Data assets or data liabilities?
A contrarian view on the value of raw data
We all discuss data as an asset, but is there a contrarian view?
Those who know me are familiar with how much I appreciate many of Naseem Taleb’s (Antifragile, Black Swan, Fooled by Randomness) views, specifically that of Via Negativa. This method argues that sometimes, a more productive avenue of thought is to explore scenarios where a certain situation can be flipped to its opposite - since a negative view can be more actionable.
For example, instead of motivating a data science team, we should think about how not to demotivate them (and stop doing that).
How does this apply to data? Instead of looking at the myriad of ways it can be valuable, let’s have a look at the situations when it can become a problem:
Data leads to management overhead: the more data we have, the more we need to manage it. For example, we need to look at who owns the data, how does its lineage looks like, and who should have access to it.
Data leads to security problems: with more data available, the chances of a leaking of confidential data increases.
Data leads to infrastructural stress: datasets, at some point, can start to take up an exorbitant amount of space, especially in some formats (image, audio, video) and those from sensors. This can be expensive, especially if we need to make it accessible and safely stored.

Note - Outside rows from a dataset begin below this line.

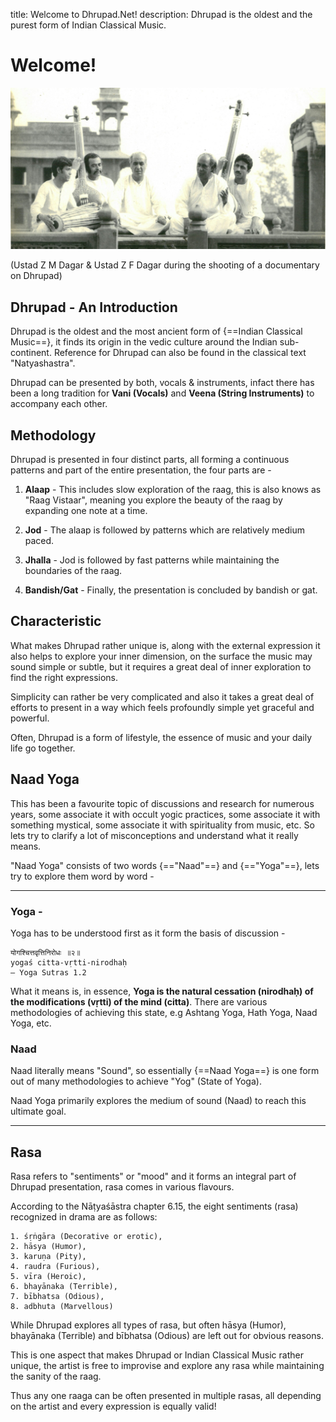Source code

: title: Welcome to Dhrupad.Net!
description: Dhrupad is the oldest and the purest form of Indian Classical Music.

# Welcome!

![Banner](./images/ustads.jpg)

(Ustad Z M Dagar & Ustad Z F Dagar during the shooting of a documentary on Dhrupad)

## Dhrupad - An Introduction

Dhrupad is the oldest and the most ancient form of {==Indian Classical Music==}, it finds its origin in the vedic culture around the Indian sub-continent. Reference for Dhrupad can also be found in the classical text "Natyashastra".

Dhrupad can be presented by both, vocals & instruments, infact there has been a long tradition for **Vani (Vocals)** and **Veena (String Instruments)** to accompany each other.

## Methodology

Dhrupad is presented in four distinct parts, all forming a continuous patterns and part of the entire presentation, the four parts are -

1. **Alaap** - This includes slow exploration of the raag, this is also knows as "Raag Vistaar", meaning you explore the beauty of the raag by expanding one note at a time.

2. **Jod** - The alaap is followed by patterns which are relatively medium paced.

3. **Jhalla** - Jod is followed by fast patterns while maintaining the boundaries of the raag.

4. **Bandish/Gat** - Finally, the presentation is concluded by bandish or gat.

## Characteristic

What makes Dhrupad rather unique is, along with the external expression it also helps to explore your inner dimension, on the surface the music may sound simple or subtle, but it requires a great deal of inner exploration to find the right expressions.

Simplicity can rather be very complicated and also it takes a great deal of efforts to present in a way which feels profoundly simple yet graceful and powerful.

Often, Dhrupad is a form of lifestyle, the essence of music and your daily life go together.

## Naad Yoga

This has been a favourite topic of discussions and research for numerous years, some associate it with occult yogic practices, some associate it with something mystical, some associate it with spirituality from music, etc. So lets try to clarify a lot of misconceptions and understand what it really means.

"Naad Yoga" consists of two words {=="Naad"==} and {=="Yoga"==}, lets try to explore them word by word -

<hr>

### Yoga -

Yoga has to be understood first as it form the basis of discussion -

    योगश्चित्तवृत्तिनिरोधः ॥२॥
    yogaś citta-vṛtti-nirodhaḥ
    — Yoga Sutras 1.2

What it means is, in essence, __Yoga is the natural cessation (nirodhaḥ) of the modifications (vṛtti) of the mind (citta)__. There are various methodologies of achieving this state, e.g Ashtang Yoga, Hath Yoga, Naad Yoga, etc.

### Naad

Naad literally means "Sound", so essentially {==Naad Yoga==} is one form out of many methodologies to achieve "Yog" (State of Yoga).

Naad Yoga primarily explores the medium of sound (Naad) to reach this ultimate goal.

<hr>

## Rasa

Rasa refers to "sentiments" or "mood" and it forms an integral part of Dhrupad presentation, rasa comes in various flavours.

According to the Nāṭyaśāstra chapter 6.15, the eight sentiments (rasa) recognized in drama are as follows:

    1. śṛṅgāra (Decorative or erotic),
    2. hāsya (Humor),
    3. karuṇa (Pity),
    4. raudra (Furious),
    5. vīra (Heroic),
    6. bhayānaka (Terrible),
    7. bībhatsa (Odious),
    8. adbhuta (Marvellous)

While Dhrupad explores all types of rasa, but often hāsya (Humor), bhayānaka (Terrible) and bībhatsa (Odious) are left out for obvious reasons.

This is one aspect that makes Dhrupad or Indian Classical Music rather unique, the artist is free to improvise and explore any rasa while maintaining the sanity of the raag. 

Thus any one raaga can be often presented in multiple rasas, all depending on the artist and every expression is equally valid!
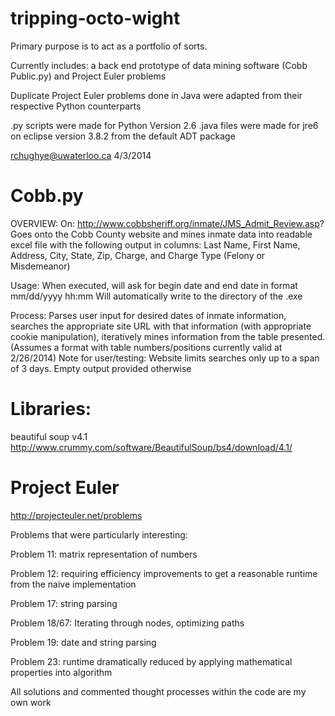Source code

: tripping-octo-wight
===================
Primary purpose is to act as a portfolio of sorts.

Currently includes: a back end prototype of data mining software (Cobb Public.py) and Project Euler problems

Duplicate Project Euler problems done in Java were adapted from their respective Python counterparts

.py scripts were made for Python Version 2.6
.java files were made for jre6 on eclipse version 3.8.2 from the default ADT package

rchughye@uwaterloo.ca
4/3/2014




Cobb.py
===================

OVERVIEW:
On: http://www.cobbsheriff.org/inmate/JMS_Admit_Review.asp?
Goes onto the Cobb County website and mines inmate data into readable excel file
with the following output in columns:
Last Name, First Name, Address, City, State, Zip, Charge, and Charge Type (Felony or Misdemeanor)

Usage:
When executed, will ask for begin date and end date in format mm/dd/yyyy hh:mm
Will automatically write to the directory of the .exe

Process:
Parses user input for desired dates of inmate information,
searches the appropriate site URL with that information (with appropriate cookie manipulation),
iteratively mines information from the table presented.
(Assumes a format with table numbers/positions currently valid at 2/26/2014)
Note for user/testing: Website limits searches only up to a span of 3 days. Empty output provided otherwise


Libraries:
===================
beautiful soup v4.1
http://www.crummy.com/software/BeautifulSoup/bs4/download/4.1/


Project Euler
===================
http://projecteuler.net/problems

Problems that were particularly interesting:

Problem 11: matrix representation of numbers

Problem 12: requiring efficiency improvements to get a reasonable runtime from the naive implementation

Problem 17: string parsing

Problem 18/67: Iterating through nodes, optimizing paths

Problem 19: date and string parsing

Problem 23: runtime dramatically reduced by applying mathematical properties into algorithm

All solutions and commented thought processes within the code are my own work
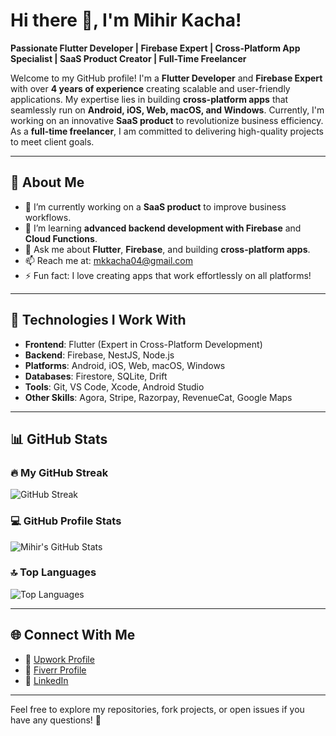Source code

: # Hi there 👋, I'm Mihir Kacha!  

**Passionate Flutter Developer | Firebase Expert | Cross-Platform App Specialist | SaaS Product Creator | Full-Time Freelancer**

Welcome to my GitHub profile! I'm a **Flutter Developer** and **Firebase Expert** with over **4 years of experience** creating scalable and user-friendly applications. My expertise lies in building **cross-platform apps** that seamlessly run on **Android, iOS, Web, macOS, and Windows**. Currently, I'm working on an innovative **SaaS product** to revolutionize business efficiency. As a **full-time freelancer**, I am committed to delivering high-quality projects to meet client goals.

---

## 🚀 About Me

- 🔭 I’m currently working on a **SaaS product** to improve business workflows.
- 🌱 I’m learning **advanced backend development with Firebase** and **Cloud Functions**.
- 💬 Ask me about **Flutter**, **Firebase**, and building **cross-platform apps**.
- 📫 Reach me at: [mkkacha04@gmail.com](mailto:mkkacha04@gmail.com)
- ⚡ Fun fact: I love creating apps that work effortlessly on all platforms!

---

## 🌟 Technologies I Work With

- **Frontend**: Flutter (Expert in Cross-Platform Development)
- **Backend**: Firebase, NestJS, Node.js
- **Platforms**: Android, iOS, Web, macOS, Windows
- **Databases**: Firestore, SQLite, Drift
- **Tools**: Git, VS Code, Xcode, Android Studio
- **Other Skills**: Agora, Stripe, Razorpay, RevenueCat, Google Maps

---

## 📊 GitHub Stats

### 🔥 My GitHub Streak
![GitHub Streak](https://github-readme-streak-stats.herokuapp.com/?user=mihir-kacha&theme=merko&fire=00ffcc&ring=00ffcc&currStreakLabel=ffffff&sideNums=ffffff&background=000000&border=000000&stroke=00ffcc)

### 💻 GitHub Profile Stats
![Mihir's GitHub Stats](https://github-readme-stats.vercel.app/api?username=mihir-kacha&show_icons=true&count_private=true&include_all_commits=true&theme=merko&title_color=00ffcc&text_color=ffffff&bg_color=000000&hide_border=true&border_radius=10)

### 🔝 Top Languages
![Top Languages](https://github-readme-stats.vercel.app/api/top-langs/?username=mihir-kacha&layout=compact&theme=merko&title_color=00ffcc&text_color=ffffff&bg_color=000000&hide_border=true&border_radius=10&count_private=true)

---

## 🌐 Connect With Me  

- 💼 [Upwork Profile](https://www.upwork.com/freelancers/applicationdeveloper)
- 🎯 [Fiverr Profile](https://www.fiverr.com/mkkacha)
- 🔗 [LinkedIn](https://www.linkedin.com/in/mihirkacha/)


---

Feel free to explore my repositories, fork projects, or open issues if you have any questions! 🌟
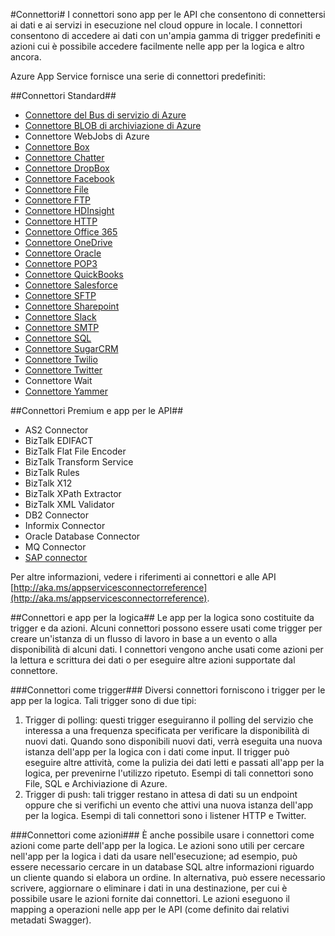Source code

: <properties 
   pageTitle="Utilizzo dei connettori" 
   description="Utilizzo dei connettori" 
   services="app-service\logic" 
   documentationCenter=".net,nodejs,java" 
   authors="anuragdalmia" 
   manager="dwrede" 
   editor=""/>

<tags
   ms.service="app-service-logic"
   ms.devlang="multiple"
   ms.topic="article"
   ms.tgt_pltfrm="na"
   ms.workload="integration" 
   ms.date="03/20/2015"
   ms.author="prkumar"/>

#Connettori#
I connettori sono app per le API che consentono di connettersi ai dati e ai servizi in esecuzione nel cloud oppure in locale. I connettori consentono di accedere ai dati con un'ampia gamma di trigger predefiniti e azioni cui è possibile accedere facilmente nelle app per la logica e altro ancora.

Azure App Service fornisce una serie di connettori predefiniti:

##Connettori Standard##
* [Connettore del Bus di servizio di Azure]
* [Connettore BLOB di archiviazione di Azure]
* Connettore WebJobs di Azure
* [Connettore Box]
* [Connettore Chatter]
* [Connettore DropBox]
* [Connettore Facebook]
* [Connettore File]
* [Connettore FTP]
* [Connettore HDInsight]
* [Connettore HTTP]
* [Connettore Office 365]
* [Connettore OneDrive]
* [Connettore Oracle]
* [Connettore POP3]
* [Connettore QuickBooks]
* [Connettore Salesforce]
* [Connettore SFTP]
* [Connettore Sharepoint]
* [Connettore Slack]
* [Connettore SMTP]
* [Connettore SQL]
* [Connettore SugarCRM]
* [Connettore Twilio]
* [Connettore Twitter]
* Connettore Wait
* [Connettore Yammer]

##Connettori Premium e app per le API##
* AS2 Connector
* BizTalk EDIFACT
* BizTalk Flat File Encoder
* BizTalk Transform Service
* BizTalk Rules
* BizTalk X12
* BizTalk XPath Extractor
* BizTalk XML Validator
* DB2 Connector
* Informix Connector
* Oracle Database Connector
* MQ Connector
* [SAP connector]
 
Per altre informazioni, vedere i riferimenti ai connettori e alle API [http://aka.ms/appservicesconnectorreference](http://aka.ms/appservicesconnectorreference).

##Connettori e app per la logica##
Le app per la logica sono costituite da trigger e da azioni. Alcuni connettori possono essere usati come trigger per creare un'istanza di un flusso di lavoro in base a un evento o alla disponibilità di alcuni dati. I connettori vengono anche usati come azioni per la lettura e scrittura dei dati o per eseguire altre azioni supportate dal connettore.

###Connettori come trigger###
Diversi connettori forniscono i trigger per le app per la logica. Tali trigger sono di due tipi:

1. Trigger di polling: questi trigger eseguiranno il polling del servizio che interessa a una frequenza specificata per verificare la disponibilità di nuovi dati. Quando sono disponibili nuovi dati, verrà eseguita una nuova istanza dell'app per la logica con i dati come input. Il trigger può eseguire altre attività, come la pulizia dei dati letti e passati all'app per la logica, per prevenirne l'utilizzo ripetuto. Esempi di tali connettori sono File, SQL e Archiviazione di Azure.
2. Trigger di push: tali trigger restano in attesa di dati su un endpoint oppure che si verifichi un evento che attivi una nuova istanza dell'app per la logica. Esempi di tali connettori sono i listener HTTP e Twitter.

###Connettori come azioni###
È anche possibile usare i connettori come azioni come parte dell'app per la logica. Le azioni sono utili per cercare nell'app per la logica i dati da usare nell'esecuzione; ad esempio, può essere necessario cercare in un database SQL altre informazioni riguardo un cliente quando si elabora un ordine. In alternativa, può essere necessario scrivere, aggiornare o eliminare i dati in una destinazione, per cui è possibile usare le azioni fornite dai connettori. Le azioni eseguono il mapping a operazioni nelle app per le API (come definito dai relativi metadati Swagger).


<!-- Links -->

[Connettore Box]: app-service-logic-connector-box.md
[Connettore Facebook]: app-service-logic-connector-facebook.md
[Connettore Salesforce]: app-service-logic-connector-salesforce.md
[Connettore Twitter]: app-service-logic-connector-twitter.md
[SAP connector]: app-service-logic-connector-sap.md
[Connettore FTP]: app-service-logic-connector-ftp.md
[Connettore HTTP]: app-service-logic-connector-http.md
[Connettore BLOB di archiviazione di Azure]: app-service-logic-connector-azurestorageblob.md
[Connettore Office 365]: app-service-logic-connector-office365.md
[Connettore Sharepoint]: app-service-logic-connector-sharepoint.md
[Connettore SugarCRM]: app-service-logic-connector-sugarcrm.md
[Connettore QuickBooks]: app-service-logic-connector-quickbooks.md
[Connettore Yammer]: app-service-logic-connector-yammer.md
[Connettore Twilio]: app-service-logic-connector-twilio.md
[Connettore SMTP]: app-service-logic-connector-smtp.md
[Connettore SFTP]: app-service-logic-connector-sftp.md
[Connettore POP3]: app-service-logic-connector-pop3.md
[Connettore DropBox]: app-service-logic-connector-dropbox.md
[Connettore Chatter]: app-service-logic-connector-chatter.md
[Connettore HDInsight]: app-service-logic-connector-hdinsight.md
[Connettore del Bus di servizio di Azure]: app-service-logic-connector-azureservicebus.md
[Connettore Oracle]: app-service-logic-connector-oracle.md
[Connettore SQL]: app-service-logic-connector-sql.md
[Connettore OneDrive]: app-service-logic-connector-onedrive.md
[Connettore File]: app-service-logic-connector-file.md
[Connettore Slack]: app-service-logic-connector-slack.md


<!--HONumber=54-->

So next time, before we decide to collect all possible data - let’s take a pause and reflect on this contrarian view.



And the cost for data literacy... to get your community to use the data and pull insights from it. The sheer volume of different datasets that needs to be evaluated to be fit for use (or not) can be a barrier of entry for analysts.
I would add to infrastructural stress, that it's not only storage capacity it's also network bandwith and compute power. E.g. imagine a backup job for all your stored data using compute-intensive compression. At last data liabilities lead to unnessecary infrastructure costs.